Pyne’s teacher training review needs to focus on lifting ATAR scores for teaching students

23 June 2014

The AEU has called on the Government to work to lift ATAR scores for teaching students, as new figures show scores dropping for new students.

AEU Deputy Federal President Correna Haythorpe said lifting ATAR scores, and making all teaching courses a two-year postgraduate degree, would help lift teacher quality in the long-term.

“We need to encourage students with higher ATAR scores to enter teaching and we need to look at setting a minimum ATAR score for teaching courses,” Ms Haythorpe said.

“A high ATAR score is not the only thing that makes a good teacher, but it is still vital that we recruit the best students into teaching courses.”

“Figures from the Australian Institute for Teaching and School Leadership show that average ATAR scores for entrants to teaching courses have dropped significantly between 2005 and 2012.”

“The percentage of students entering teaching courses with an ATAR of over 80 has dropped from over 30 per cent to under 20 per cent in just seven years.”

“Minister Pyne’s review of teacher training needs to focus on the entry requirements for courses, as well as the content of courses.”

“Teacher training should be a two-year post graduate degree, and there needs to be more classroom experience prior to graduation.”

“The government continually talks about improving teacher quality, but how does making it easier to get a teaching degree improve the quality of teachers?”

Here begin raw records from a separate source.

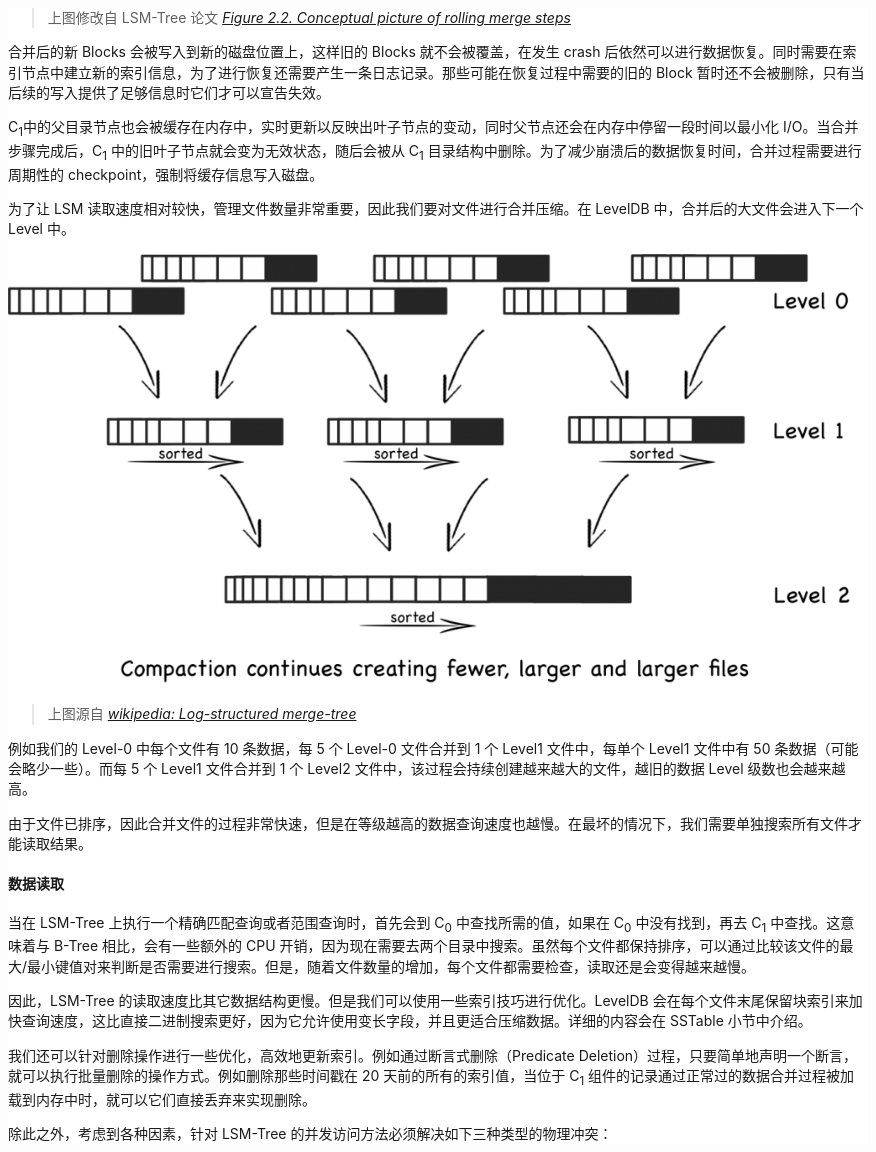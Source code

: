 > 上图修改自 LSM-Tree 论文 [*Figure 2.2. Conceptual picture of rolling merge steps*](http://www.benstopford.com/2015/02/14/log-structured-merge-trees/)

合并后的新 Blocks 会被写入到新的磁盘位置上，这样旧的 Blocks 就不会被覆盖，在发生 crash 后依然可以进行数据恢复。同时需要在索引节点中建立新的索引信息，为了进行恢复还需要产生一条日志记录。那些可能在恢复过程中需要的旧的 Block 暂时还不会被删除，只有当后续的写入提供了足够信息时它们才可以宣告失效。

C<sub>1</sub>中的父目录节点也会被缓存在内存中，实时更新以反映出叶子节点的变动，同时父节点还会在内存中停留一段时间以最小化 I/O。当合并步骤完成后，C<sub>1</sub> 中的旧叶子节点就会变为无效状态，随后会被从 C<sub>1</sub> 目录结构中删除。为了减少崩溃后的数据恢复时间，合并过程需要进行周期性的 checkpoint，强制将缓存信息写入磁盘。

为了让 LSM 读取速度相对较快，管理文件数量非常重要，因此我们要对文件进行合并压缩。在 LevelDB 中，合并后的大文件会进入下一个 Level 中。

![LSM-Tree](LSM-Tree.png)

> 上图源自 [*wikipedia: Log-structured merge-tree*](https://en.wikipedia.org/wiki/Log-structured_merge-tree)

例如我们的 Level-0 中每个文件有 10 条数据，每 5 个 Level-0 文件合并到 1 个 Level1 文件中，每单个 Level1 文件中有 50 条数据（可能会略少一些）。而每 5 个 Level1 文件合并到 1 个 Level2 文件中，该过程会持续创建越来越大的文件，越旧的数据 Level 级数也会越来越高。

由于文件已排序，因此合并文件的过程非常快速，但是在等级越高的数据查询速度也越慢。在最坏的情况下，我们需要单独搜索所有文件才能读取结果。

#### 数据读取

当在 LSM-Tree 上执行一个精确匹配查询或者范围查询时，首先会到 C<sub>0</sub> 中查找所需的值，如果在 C<sub>0</sub> 中没有找到，再去 C<sub>1</sub> 中查找。这意味着与 B-Tree 相比，会有一些额外的 CPU 开销，因为现在需要去两个目录中搜索。虽然每个文件都保持排序，可以通过比较该文件的最大/最小键值对来判断是否需要进行搜索。但是，随着文件数量的增加，每个文件都需要检查，读取还是会变得越来越慢。

因此，LSM-Tree 的读取速度比其它数据结构更慢。但是我们可以使用一些索引技巧进行优化。LevelDB 会在每个文件末尾保留块索引来加快查询速度，这比直接二进制搜索更好，因为它允许使用变长字段，并且更适合压缩数据。详细的内容会在 SSTable 小节中介绍。

我们还可以针对删除操作进行一些优化，高效地更新索引。例如通过断言式删除（Predicate Deletion）过程，只要简单地声明一个断言，就可以执行批量删除的操作方式。例如删除那些时间戳在 20 天前的所有的索引值，当位于 C<sub>1</sub> 组件的记录通过正常过的数据合并过程被加载到内存中时，就可以它们直接丢弃来实现删除。

除此之外，考虑到各种因素，针对 LSM-Tree 的并发访问方法必须解决如下三种类型的物理冲突：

“Minister Pyne yesterday announced an expansion of the Teach for Australia program which places teachers in disadvantaged schools with just six weeks training.

“We want to strengthen training standards so that all children are taught by a properly qualified teacher.

Ms Haythorpe said there also needed to be proper workforce planning put in place, including a cap on total enrolments in teaching courses, to deal with the current oversupply of teaching graduates.

“There is no point training teachers who will be unable to find jobs when they graduate, which is what is happening at the moment. This is not fair on the students, and is a waste of resources that could be used to support teachers in the beginning of their careers.”

“We also need to improve the training and support that is available to new teachers, and provide continued professional learning and development throughout teachers’ careers.”